51¶¯Âþ

51¶¯Âþ Official Website

Rakitan Mandiri Struktur Nano ZnO Makropori dari Bawah ke Atas Untuk Aplikasi Fotovoltaik

ilustrasi Panel Surya

Jebakan foton dan pengurangan kerugian adalah salah satu aspek optik penting untuk meningkatkan kinerja sel surya. Salah satu teknik yang paling efisien untuk meningkatkan efisiensi sel surya adalah mengurangi pantulan cahaya dengan meningkatkan luas permukaan yang terbuka. Baru-baru ini, pemanen energi heterojunction berbasis struktur nano telah menarik perhatian karena efektivitas biaya, kesederhanaan manufaktur, dan kinerja yang relatif tinggi. Struktur nano mendapat manfaat dari area yang terpapar lebih tinggi, mengurangi pantulan optiknya dan meningkatkan laju pembangkitan rangsangannya, menjadikannya kandidat yang baik untuk aplikasi pemanenan energi. Semikonduktor berpori dengan rasio permukaan-ke-volume yang sangat baik (hingga 200“500 m2 cm-3) termasuk di antara struktur nano yang efisien dengan sifat fotovoltaik yang unggul. Struktur nano ZnO berpori adalah salah satu bahan anti-reflektif yang paling efisien untuk sel surya berbasis Si.
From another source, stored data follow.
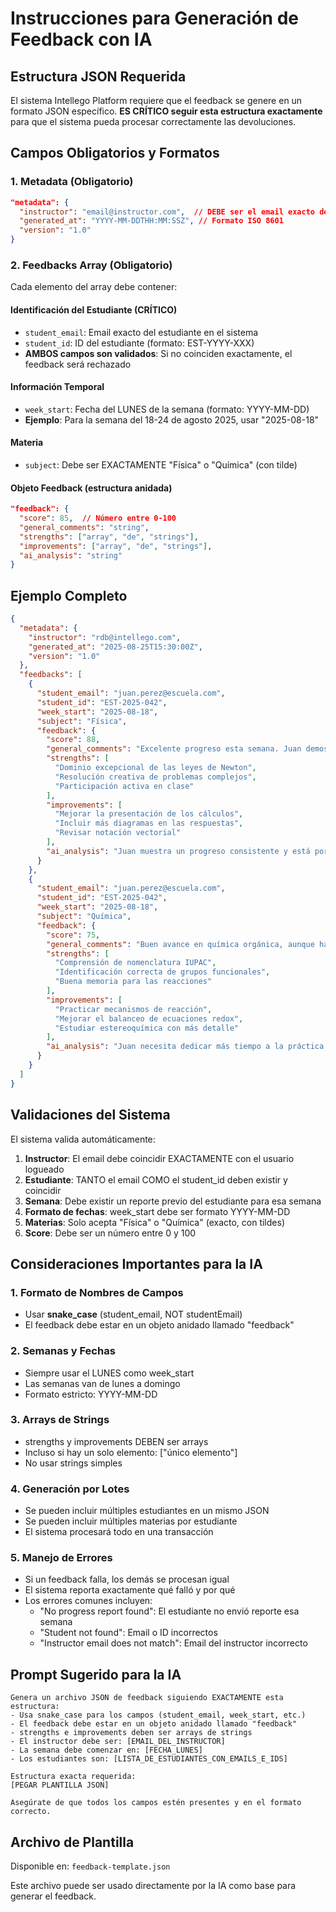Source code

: # Instrucciones para Generación de Feedback con IA

## Estructura JSON Requerida

El sistema Intellego Platform requiere que el feedback se genere en un formato JSON específico. **ES CRÍTICO seguir esta estructura exactamente** para que el sistema pueda procesar correctamente las devoluciones.

## Campos Obligatorios y Formatos

### 1. Metadata (Obligatorio)
```json
"metadata": {
  "instructor": "email@instructor.com",  // DEBE ser el email exacto del instructor
  "generated_at": "YYYY-MM-DDTHH:MM:SSZ", // Formato ISO 8601
  "version": "1.0"
}
```

### 2. Feedbacks Array (Obligatorio)
Cada elemento del array debe contener:

#### Identificación del Estudiante (CRÍTICO)
- `student_email`: Email exacto del estudiante en el sistema
- `student_id`: ID del estudiante (formato: EST-YYYY-XXX)
- **AMBOS campos son validados**: Si no coinciden exactamente, el feedback será rechazado

#### Información Temporal
- `week_start`: Fecha del LUNES de la semana (formato: YYYY-MM-DD)
- **Ejemplo**: Para la semana del 18-24 de agosto 2025, usar "2025-08-18"

#### Materia
- `subject`: Debe ser EXACTAMENTE "Física" o "Química" (con tilde)

#### Objeto Feedback (estructura anidada)
```json
"feedback": {
  "score": 85,  // Número entre 0-100
  "general_comments": "string",
  "strengths": ["array", "de", "strings"],
  "improvements": ["array", "de", "strings"],
  "ai_analysis": "string"
}
```

## Ejemplo Completo

```json
{
  "metadata": {
    "instructor": "rdb@intellego.com",
    "generated_at": "2025-08-25T15:30:00Z",
    "version": "1.0"
  },
  "feedbacks": [
    {
      "student_email": "juan.perez@escuela.com",
      "student_id": "EST-2025-042",
      "week_start": "2025-08-18",
      "subject": "Física",
      "feedback": {
        "score": 88,
        "general_comments": "Excelente progreso esta semana. Juan demostró comprensión profunda de los conceptos de mecánica clásica.",
        "strengths": [
          "Dominio excepcional de las leyes de Newton",
          "Resolución creativa de problemas complejos",
          "Participación activa en clase"
        ],
        "improvements": [
          "Mejorar la presentación de los cálculos",
          "Incluir más diagramas en las respuestas",
          "Revisar notación vectorial"
        ],
        "ai_analysis": "Juan muestra un progreso consistente y está por encima del promedio del curso. Se recomienda introducir problemas de mayor complejidad para mantener su motivación."
      }
    },
    {
      "student_email": "juan.perez@escuela.com",
      "student_id": "EST-2025-042",
      "week_start": "2025-08-18",
      "subject": "Química",
      "feedback": {
        "score": 75,
        "general_comments": "Buen avance en química orgánica, aunque hay áreas que requieren refuerzo.",
        "strengths": [
          "Comprensión de nomenclatura IUPAC",
          "Identificación correcta de grupos funcionales",
          "Buena memoria para las reacciones"
        ],
        "improvements": [
          "Practicar mecanismos de reacción",
          "Mejorar el balanceo de ecuaciones redox",
          "Estudiar estereoquímica con más detalle"
        ],
        "ai_analysis": "Juan necesita dedicar más tiempo a la práctica de mecanismos. Se sugiere usar modelos moleculares para visualizar mejor las estructuras 3D."
      }
    }
  ]
}
```

## Validaciones del Sistema

El sistema valida automáticamente:

1. **Instructor**: El email debe coincidir EXACTAMENTE con el usuario logueado
2. **Estudiante**: TANTO el email COMO el student_id deben existir y coincidir
3. **Semana**: Debe existir un reporte previo del estudiante para esa semana
4. **Formato de fechas**: week_start debe ser formato YYYY-MM-DD
5. **Materias**: Solo acepta "Física" o "Química" (exacto, con tildes)
6. **Score**: Debe ser un número entre 0 y 100

## Consideraciones Importantes para la IA

### 1. Formato de Nombres de Campos
- Usar **snake_case** (student_email, NOT studentEmail)
- El feedback debe estar en un objeto anidado llamado "feedback"

### 2. Semanas y Fechas
- Siempre usar el LUNES como week_start
- Las semanas van de lunes a domingo
- Formato estricto: YYYY-MM-DD

### 3. Arrays de Strings
- strengths y improvements DEBEN ser arrays
- Incluso si hay un solo elemento: ["único elemento"]
- No usar strings simples

### 4. Generación por Lotes
- Se pueden incluir múltiples estudiantes en un mismo JSON
- Se pueden incluir múltiples materias por estudiante
- El sistema procesará todo en una transacción

### 5. Manejo de Errores
- Si un feedback falla, los demás se procesan igual
- El sistema reporta exactamente qué falló y por qué
- Los errores comunes incluyen:
  - "No progress report found": El estudiante no envió reporte esa semana
  - "Student not found": Email o ID incorrectos
  - "Instructor email does not match": Email del instructor incorrecto

## Prompt Sugerido para la IA

```
Genera un archivo JSON de feedback siguiendo EXACTAMENTE esta estructura:
- Usa snake_case para los campos (student_email, week_start, etc.)
- El feedback debe estar en un objeto anidado llamado "feedback"
- strengths e improvements deben ser arrays de strings
- El instructor debe ser: [EMAIL_DEL_INSTRUCTOR]
- La semana debe comenzar en: [FECHA_LUNES]
- Los estudiantes son: [LISTA_DE_ESTUDIANTES_CON_EMAILS_E_IDS]

Estructura exacta requerida:
[PEGAR PLANTILLA JSON]

Asegúrate de que todos los campos estén presentes y en el formato correcto.
```

## Archivo de Plantilla

Disponible en: `feedback-template.json`

Este archivo puede ser usado directamente por la IA como base para generar el feedback.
Selain itu, ZnO berpori dapat memberikan sifat optik dan listrik yang unggul dibandingkan dengan material curah karena indeks bias spesifiknya, kemudahan pengendapan, area paparan yang luas, dan celah pita langsung yang lebar sebesar 3,36 eV. Banyak struktur nano ZnO berpori yang menarik telah dikembangkan dalam beberapa tahun terakhir menggunakan metode canggih seperti etsa fotoelektrokimia dan fotolitografi. Namun, teknik top-down ini membutuhkan peralatan fabrikasi yang mahal dan mengalami peningkatan limbah kimia, yang menghambat aplikasi industrinya. Alternatif yang hemat biaya adalah perakitan sendiri bahan berpori melalui pengisian rongga dari bawah ke atas pada templat menggunakan metode pengendapan kimia dan elektrokimia yang berbeda. Di antara teknik pengendapan kimia basah konvensional, metode elektrodeposisi lebih banyak digunakan dalam pengendapan struktur nano berpori dengan berbagai bentuk dan aplikasi, terutama untuk perangkat seperti fotodetektor, sensor gas, dan sel surya. Dibandingkan dengan metode berbasis solusi lainnya, teknik elektrodeposisi memberikan daya rekat yang lebih tinggi dan kualitas yang lebih baik untuk struktur nano yang disintesis. Selain itu, teknik ini diuntungkan dari penurunan sumber daya dan material karena mekanisme pertumbuhan hanya terjadi ketika potensial listrik diterapkan dan hanya pada permukaan elektroda konduktif. Kemampuan untuk memanipulasi celah pita bahan nano dan kemungkinan doping semikonduktor adalah beberapa manfaat lain dari teknik ini.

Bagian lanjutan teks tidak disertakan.